**PROBLEM STATEMENT:**
Filter these records by the string "till", copying each line that holds it.

**DATASET ENTRIES:**
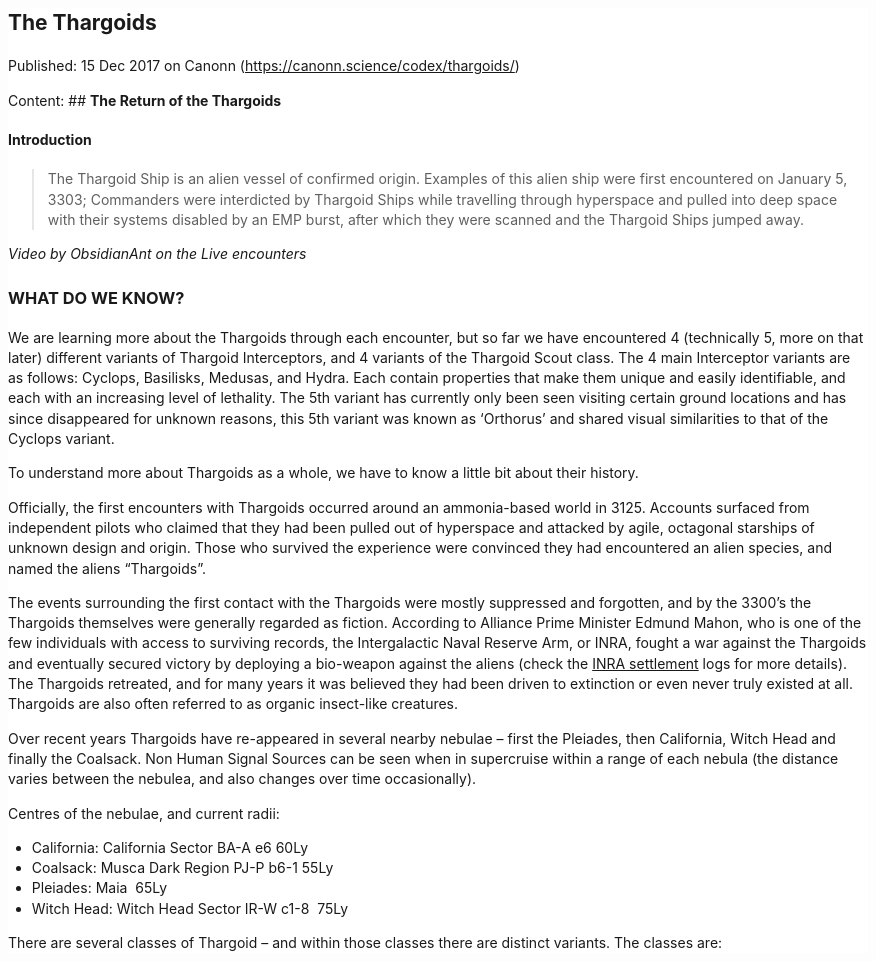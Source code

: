 ## The Thargoids

Published: 15 Dec 2017 on Canonn (https://canonn.science/codex/thargoids/)

Content: ## **The Return of the Thargoids**

#### **Introduction**

> 
> The Thargoid Ship is an alien vessel of confirmed origin. Examples of this alien ship were first encountered on January 5, 3303; Commanders were interdicted by Thargoid Ships while travelling through hyperspace and pulled into deep space with their systems disabled by an EMP burst, after which they were scanned and the Thargoid Ships jumped away.

*Video by ObsidianAnt on the Live encounters*

### **WHAT DO WE KNOW?**

We are learning more about the Thargoids through each encounter, but so far we have encountered 4 (technically 5, more on that later) different variants of Thargoid Interceptors, and 4 variants of the Thargoid Scout class. The 4 main Interceptor variants are as follows: Cyclops, Basilisks, Medusas, and Hydra. Each contain properties that make them unique and easily identifiable, and each with an increasing level of lethality. The 5th variant has currently only been seen visiting certain ground locations and has since disappeared for unknown reasons, this 5th variant was known as ‘Orthorus’ and shared visual similarities to that of the Cyclops variant.

To understand more about Thargoids as a whole, we have to know a little bit about their history.

Officially, the first encounters with Thargoids occurred around an ammonia-based world in 3125. Accounts surfaced from independent pilots who claimed that they had been pulled out of hyperspace and attacked by agile, octagonal starships of unknown design and origin. Those who survived the experience were convinced they had encountered an alien species, and named the aliens “Thargoids”.

The events surrounding the first contact with the Thargoids were mostly suppressed and forgotten, and by the 3300’s the Thargoids themselves were generally regarded as fiction. According to Alliance Prime Minister Edmund Mahon, who is one of the few individuals with access to surviving records, the Intergalactic Naval Reserve Arm, or INRA, fought a war against the Thargoids and eventually secured victory by deploying a bio-weapon against the aliens (check the [INRA settlement](https://canonn.science/codex/inra-settlements/) logs for more details). The Thargoids retreated, and for many years it was believed they had been driven to extinction or even never truly existed at all. Thargoids are also often referred to as organic insect-like creatures.

Over recent years Thargoids have re-appeared in several nearby nebulae – first the Pleiades, then California, Witch Head and finally the Coalsack. Non Human Signal Sources can be seen when in supercruise within a range of each nebula (the distance varies between the nebulea, and also changes over time occasionally).

Centres of the nebulae, and current radii:

- California: California Sector BA-A e6 60Ly
- Coalsack: Musca Dark Region PJ-P b6-1 55Ly
- Pleiades: Maia  65Ly
- Witch Head: Witch Head Sector IR-W c1-8  75Ly

There are several classes of Thargoid – and within those classes there are distinct variants. The classes are:

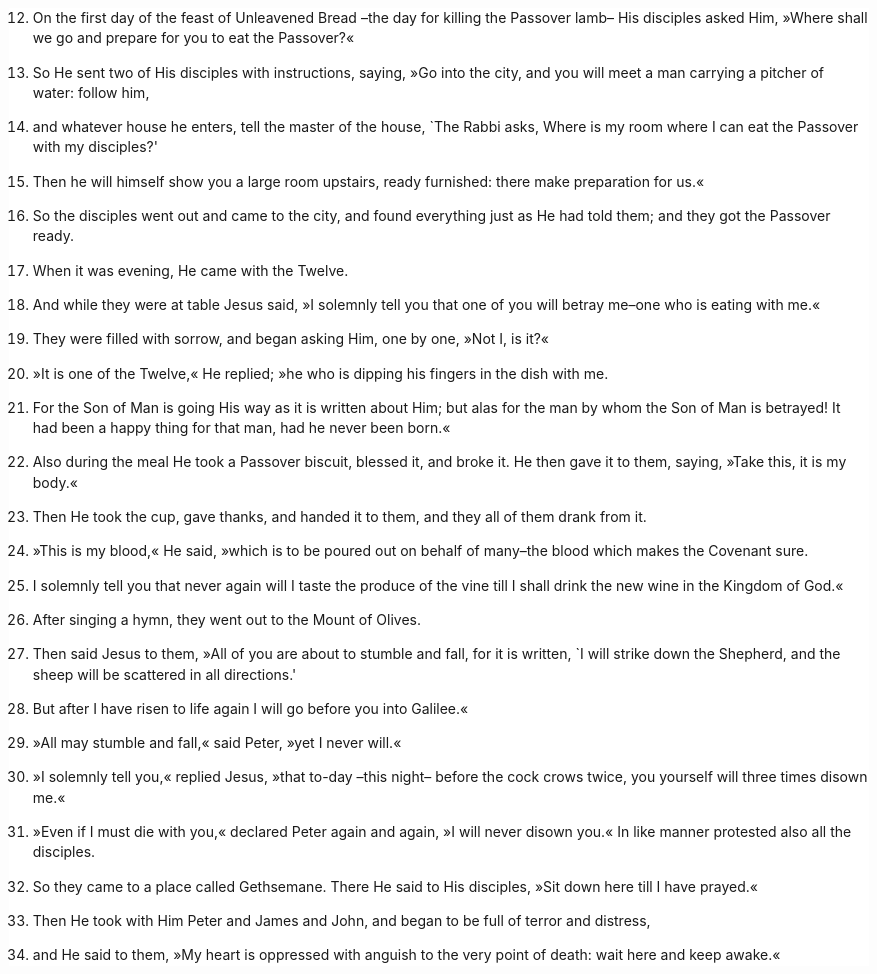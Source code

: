 12. On the first day of the feast of Unleavened Bread –the day for killing the Passover lamb– His disciples asked Him, »Where shall we go and prepare for you to eat the Passover?«

13. So He sent two of His disciples with instructions, saying, »Go into the city, and you will meet a man carrying a pitcher of water: follow him,

14. and whatever house he enters, tell the master of the house, `The Rabbi asks, Where is my room where I can eat the Passover with my disciples?'

15. Then he will himself show you a large room upstairs, ready furnished: there make preparation for us.«

16. So the disciples went out and came to the city, and found everything just as He had told them; and they got the Passover ready.

17. When it was evening, He came with the Twelve.

18. And while they were at table Jesus said, »I solemnly tell you that one of you will betray me–one who is eating with me.«

19. They were filled with sorrow, and began asking Him, one by one, »Not I, is it?«

20. »It is one of the Twelve,« He replied; »he who is dipping his fingers in the dish with me.

21. For the Son of Man is going His way as it is written about Him; but alas for the man by whom the Son of Man is betrayed! It had been a happy thing for that man, had he never been born.«

22. Also during the meal He took a Passover biscuit, blessed it, and broke it. He then gave it to them, saying, »Take this, it is my body.«

23. Then He took the cup, gave thanks, and handed it to them, and they all of them drank from it.

24. »This is my blood,« He said, »which is to be poured out on behalf of many–the blood which makes the Covenant sure.

25. I solemnly tell you that never again will I taste the produce of the vine till I shall drink the new wine in the Kingdom of God.«

26. After singing a hymn, they went out to the Mount of Olives.

27. Then said Jesus to them, »All of you are about to stumble and fall, for it is written, `I will strike down the Shepherd, and the sheep will be scattered in all directions.'

28. But after I have risen to life again I will go before you into Galilee.«

29. »All may stumble and fall,« said Peter, »yet I never will.«

30. »I solemnly tell you,« replied Jesus, »that to-day –this night– before the cock crows twice, you yourself will three times disown me.«

31. »Even if I must die with you,« declared Peter again and again, »I will never disown you.« In like manner protested also all the disciples.

32. So they came to a place called Gethsemane. There He said to His disciples, »Sit down here till I have prayed.«

33. Then He took with Him Peter and James and John, and began to be full of terror and distress,

34. and He said to them, »My heart is oppressed with anguish to the very point of death: wait here and keep awake.«

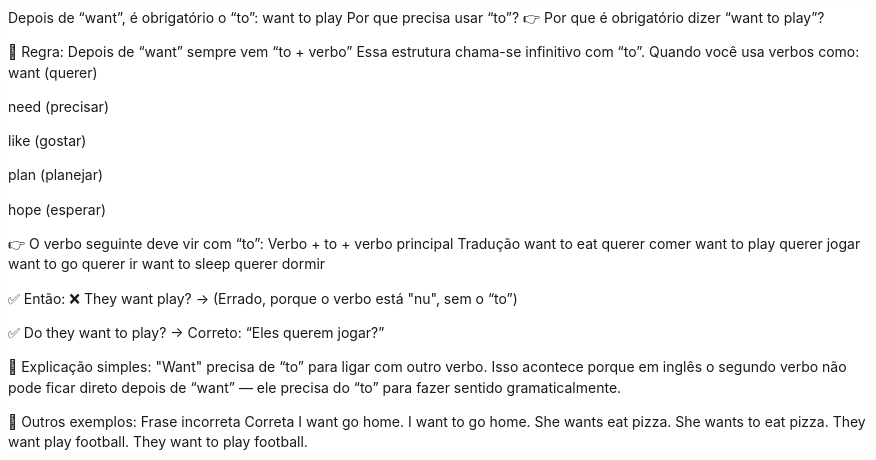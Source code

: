 
Depois de “want”, é obrigatório o “to”: want to play
Por que precisa usar “to”?
 👉 Por que é obrigatório dizer “want to play”?

🧠 Regra: Depois de “want” sempre vem “to + verbo”
Essa estrutura chama-se infinitivo com “to”.
 Quando você usa verbos como:
want (querer)


need (precisar)


like (gostar)


plan (planejar)


hope (esperar)


👉 O verbo seguinte deve vir com “to”:
Verbo + to + verbo principal
Tradução
want to eat
querer comer
want to play
querer jogar
want to go
querer ir
want to sleep
querer dormir


✅ Então:
❌ They want play?
 → (Errado, porque o verbo está "nu", sem o “to”)


✅ Do they want to play?
 → Correto: “Eles querem jogar?”



🧠 Explicação simples:
"Want" precisa de “to” para ligar com outro verbo.
Isso acontece porque em inglês o segundo verbo não pode ficar direto depois de “want” — ele precisa do “to” para fazer sentido gramaticalmente.

🧩 Outros exemplos:
Frase incorreta
Correta
I want go home.
I want to go home.
She wants eat pizza.
She wants to eat pizza.
They want play football.
They want to play football.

**WRITTEN RESPONSE:**
25. I solemnly tell you that never again will I taste the produce of the vine till I shall drink the new wine in the Kingdom of God.«
32. So they came to a place called Gethsemane. There He said to His disciples, »Sit down here till I have prayed.«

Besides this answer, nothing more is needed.